Facebook's WhatsApp is down: and why you don't need to care.
Reports are in, Sunday May 25th 2014, of a widespread Memorial Day Weekend outage affecting WhatsApp, the popular instant messaging application acquired by Facebook for 20 Billion dollars.
Users are reporting spotty service of the application from different geographical areas, at different times, from a variety of other media, including a large number of competing IM mobile apps, such as Kik, Twitter, Instagram, Facebook Messenger and Google Plus.
The big question is: why does it matter?
If one were to look at Instant Messengers from a profitability standpoint, the ecosystem of a messaging app is no better designed today on an Apple iPhone, than it was in 1998 when Yahoo Messenger and MSN Messenger were all the rage a desktop environment could offer.
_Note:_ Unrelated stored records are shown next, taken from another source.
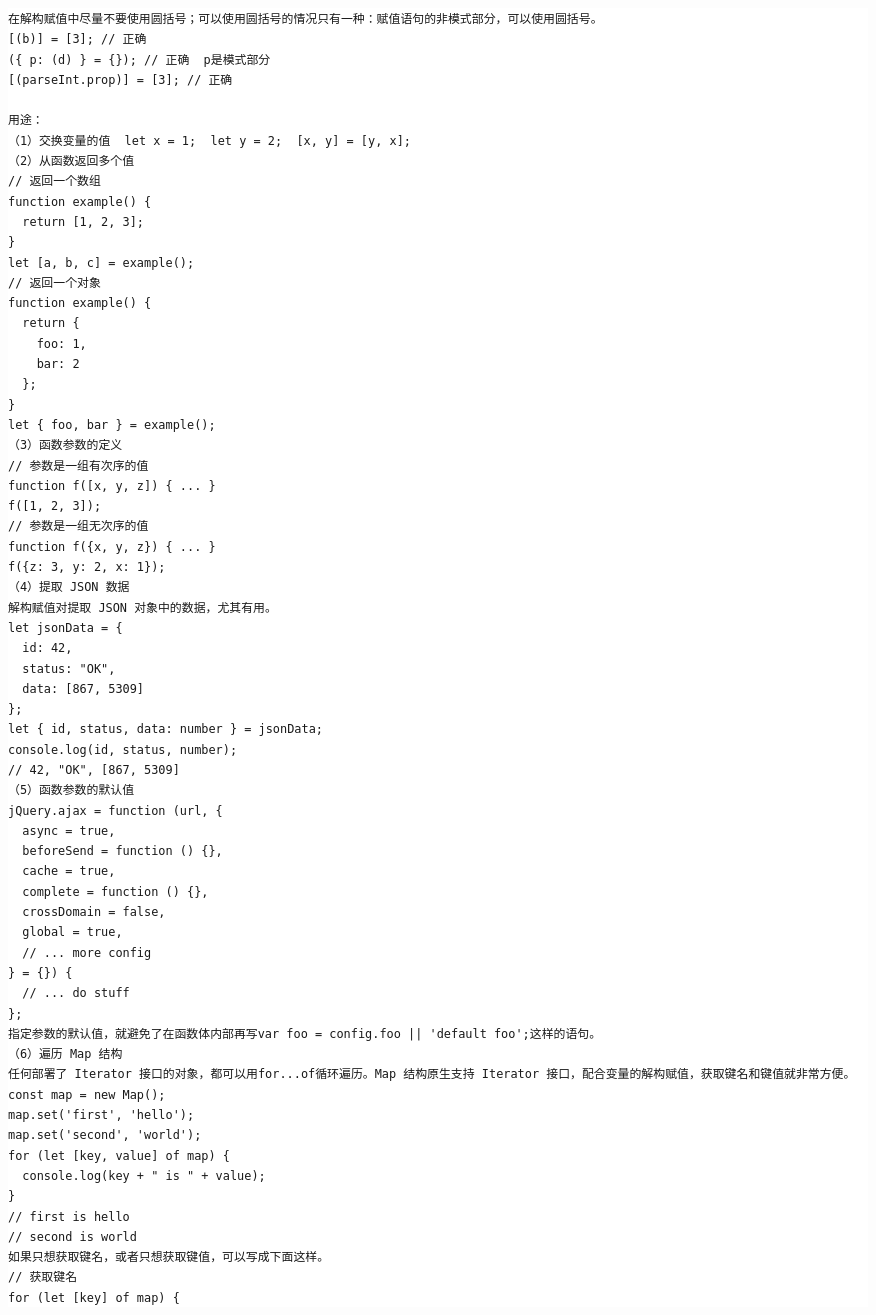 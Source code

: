 	在解构赋值中尽量不要使用圆括号；可以使用圆括号的情况只有一种：赋值语句的非模式部分，可以使用圆括号。
	[(b)] = [3]; // 正确
	({ p: (d) } = {}); // 正确  p是模式部分
	[(parseInt.prop)] = [3]; // 正确

	用途：
	（1）交换变量的值  let x = 1;  let y = 2;  [x, y] = [y, x];
	（2）从函数返回多个值
	// 返回一个数组
	function example() {
	  return [1, 2, 3];
	}
	let [a, b, c] = example();
	// 返回一个对象
	function example() {
	  return {
	    foo: 1,
	    bar: 2
	  };
	}
	let { foo, bar } = example();
	（3）函数参数的定义
	// 参数是一组有次序的值
	function f([x, y, z]) { ... }
	f([1, 2, 3]);
	// 参数是一组无次序的值
	function f({x, y, z}) { ... }
	f({z: 3, y: 2, x: 1});
	（4）提取 JSON 数据
	解构赋值对提取 JSON 对象中的数据，尤其有用。
	let jsonData = {
	  id: 42,
	  status: "OK",
	  data: [867, 5309]
	};
	let { id, status, data: number } = jsonData;
	console.log(id, status, number);
	// 42, "OK", [867, 5309]
	（5）函数参数的默认值
	jQuery.ajax = function (url, {
	  async = true,
	  beforeSend = function () {},
	  cache = true,
	  complete = function () {},
	  crossDomain = false,
	  global = true,
	  // ... more config
	} = {}) {
	  // ... do stuff
	};
	指定参数的默认值，就避免了在函数体内部再写var foo = config.foo || 'default foo';这样的语句。
	（6）遍历 Map 结构
	任何部署了 Iterator 接口的对象，都可以用for...of循环遍历。Map 结构原生支持 Iterator 接口，配合变量的解构赋值，获取键名和键值就非常方便。
	const map = new Map();
	map.set('first', 'hello');
	map.set('second', 'world');
	for (let [key, value] of map) {
	  console.log(key + " is " + value);
	}
	// first is hello
	// second is world
	如果只想获取键名，或者只想获取键值，可以写成下面这样。
	// 获取键名
	for (let [key] of map) { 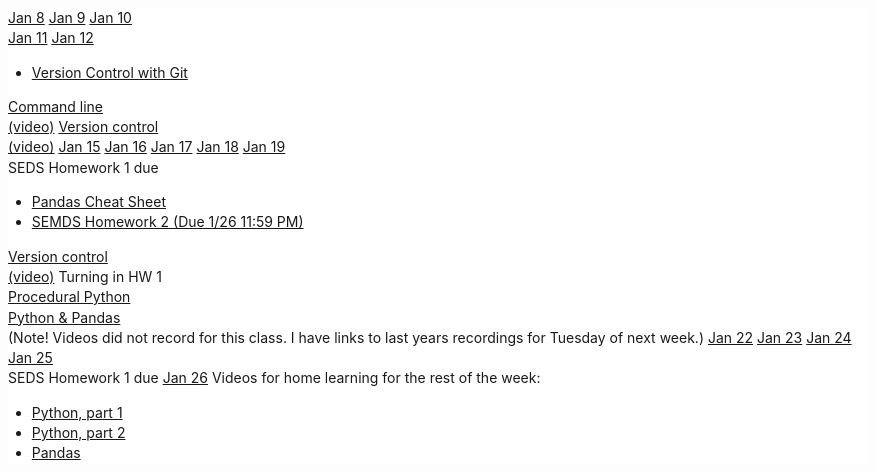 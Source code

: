 
<tr valign="top">
<td rowspan="1"><u>Jan 8</u></td>
<td rowspan="1"><u>Jan 9</u></td>
<td rowspan="1"><u>Jan 10</u><br/></td>
<td rowspan="1"><u>Jan 11</u></td>
<td rowspan="1"><u>Jan 12</u></td>
<td rowspan="2"><ul><li><a href="http://swcarpentry.github.io/git-novice/">Version Control with Git</a></li></ul>
</td>
</tr>
<tr align="center" valign="top">
<td></td>
<td><A href="https://github.com/UWDIRECT/UWDIRECT.github.io/blob/master/Wi23_content/SEDS/L1.1.Command_Line.pptx?raw=true">Command line</a><br/><a href="https://uw.hosted.panopto.com/Panopto/Pages/Viewer.aspx?id=221ba4eb-2d5b-4238-aac7-b0f20144dea8">(video)</a></td>
<td></td>
<td><a href="https://github.com/UWDIRECT/UWDIRECT.github.io/blob/master/Wi23_content/SEDS/L3.Version_Control.pptx?raw=true">Version control</a><br/><a href="https://uw.hosted.panopto.com/Panopto/Pages/Viewer.aspx?id=095b60a2-2399-44fe-aaa9-b0f90147401a">(video)</a></td>
</tr>


<tr valign="top">
<td rowspan="1"><u>Jan 15</u></td>
<td rowspan="1"><u>Jan 16</u></td>
<td rowspan="1"><u>Jan 17</u></td>
<td rowspan="1"><u>Jan 18</u></td>
<td rowspan="1"><u>Jan 19</u><br/>SEDS Homework 1 due</td>
<td rowspan="2"><ul><li><a href="https://pandas.pydata.org/Pandas_Cheat_Sheet.pdf">Pandas Cheat Sheet</a></li><li><a href="https://classroom.github.com/a/6jtbwgZO">SEMDS Homework 2 (Due 1/26 11:59 PM)</a></li></ul>
</td>
</tr>
<tr align="center" valign="top">
<td></td>
<td><a href="https://github.com/UWDIRECT/UWDIRECT.github.io/blob/master/Wi23_content/SEDS/L3.Version_Control.pptx?raw=true">Version control</a><br/><a href="https://uw.hosted.panopto.com/Panopto/Pages/Viewer.aspx?id=095b60a2-2399-44fe-aaa9-b0f90147401a">(video)</a></td>
<td></td>
<td>Turning in HW 1<br/>
<a href="https://raw.githubusercontent.com/UWDIRECT/UWDIRECT.github.io/master/Wi23_content/SEDS/L4.Procedural_Python.ipynb">Procedural Python</a><br/>
<a href="https://raw.githubusercontent.com/UWDIRECT/UWDIRECT.github.io/master/Wi23_content/SEDS/L5.Pandas.ipynb">Python & Pandas</a><br/>
(Note! Videos did not record for this class.  I have links to last years recordings for Tuesday of next week.)
</td>
</td>
</tr>


<tr valign="top">
<td rowspan="1"><u>Jan 22</u></td>
<td rowspan="1"><u>Jan 23</u></td>
<td rowspan="1"><u>Jan 24</u></td>
<td rowspan="1"><u>Jan 25</u><br/>SEDS Homework 1 due</td>
<td rowspan="1"><u>Jan 26</u></td>
<td rowspan="2">Videos for home learning for the rest of the week:<ul><li><a href="https://uw.hosted.panopto.com/Panopto/Pages/Viewer.aspx?id=e0a48b6c-b7b2-4cce-99ea-b0ff01432795">Python, part 1<a/></li>
<li><a href="https://uw.hosted.panopto.com/Panopto/Pages/Viewer.aspx?id=f4dfe5dd-b72a-4a63-b542-b0ff01434c12">Python, part 2<a/></li><li><a href="https://uw.hosted.panopto.com/Panopto/Pages/Viewer.aspx?id=3f984ec1-0df6-4296-a434-b0ff0143606a">Pandas<a/></li></ul>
Accessibility to phone contacts is one way to make such ecosystem more lively, yet what are the chances of paying attention to an ad supported medium where only an insignificant percentage of one's contacts are available?
In one scenario, we have applications like Kik, or Skout, which provides a range of other apps and functionalities designed to browse for other users using the same app, similarly to the traditional 90s approach which made Yahoo Messenger popular. The downside is the murky nature of browsing strangers profiles on such apps often dubbed “flirting” or “match-making” apps.
One can see the type of market these applications cater to, but what about the rest of us?
The number of instant messaging apps available across the Apple App Store, Google Play Store and Microsoft Windows Store grows every day, making the mobile landscape of instant messaging, a very fragmented one.
From a technical standpoint, IM apps are easy to build from concept to inception, and require very little creativity and planning. Ad placement goes largely ignored, and unless we factor in intentional bad design into the marketing strategy of having users tap on banner ads by mistake.
The big question is still left unanswered, even when we look into Instant Messaging apps integrated in large and popular ecosystems like Facebook.
Follow the money
Most mobile users pay a hefty monthly premium to phone companies, to be able to call and text family, friends and workplaces. The same companies, of course bundle voice calls and text messaging with data plans, which allow users to download apps to message family, friends and coworkers without the need to pay for texts. On Apple iPhones, iMessage provides a similar functionality, by sending text messages as instant messages over WiFi or 3G/4G. The same thing happens when Android users enable Hangouts as default text messaging application.
If one were to forget for a moment that “unlimited talk and text” means those text, whether one uses them or not, are already paid for, one would certainly feel a certain sense of accomplishment. Sadly... one would be far from “sticking it to the man” using Internet apps instead of native text messaging, the same way as one would use Skype, FaceTime of Hangouts instead of native phone calling.
There goes another seemingly meaningful justification for the very existence of Instant Messaging on smartphones.
Where do IM apps go from here?
As long as phone companies call the shots with bundled services requiring text messaging as part of their plan, Instant Messaging apps are nothing more than gimmicks, smartphone apps equivalents to a rubik’s cube keychain:
- they are pretty to look at(the first time around),
- they are fun to mess around with for a few minutes,
- they hold a lot of promise,
- but all they do is add weight to an already over-encumbered string of other gimmicks.
Finally... the answer to the big question:
It’s undeniable, Instant Messaging users seem to be in strong numbers, in spite of the unclear engagement statistics. Yet if we stop and think about it... that’s the answer to the big question.
What is the real potential of Instant Messaging apps? A hint: not messaging.
An Instant Messaging app is essentially a sign-up incubator. A marketer’s ultimate win in a world where cold-contact SPAM and black-hat tactics are finally beginning to fail.
The moment a single user signs up and submits an email or a phone number, the system works. Depending on the app’s “features”, the data gathered can be extremely useful. Gender, age, orientation, income, relationship status, and more parameters are suddenly stored and available for either internal marketing, or resale.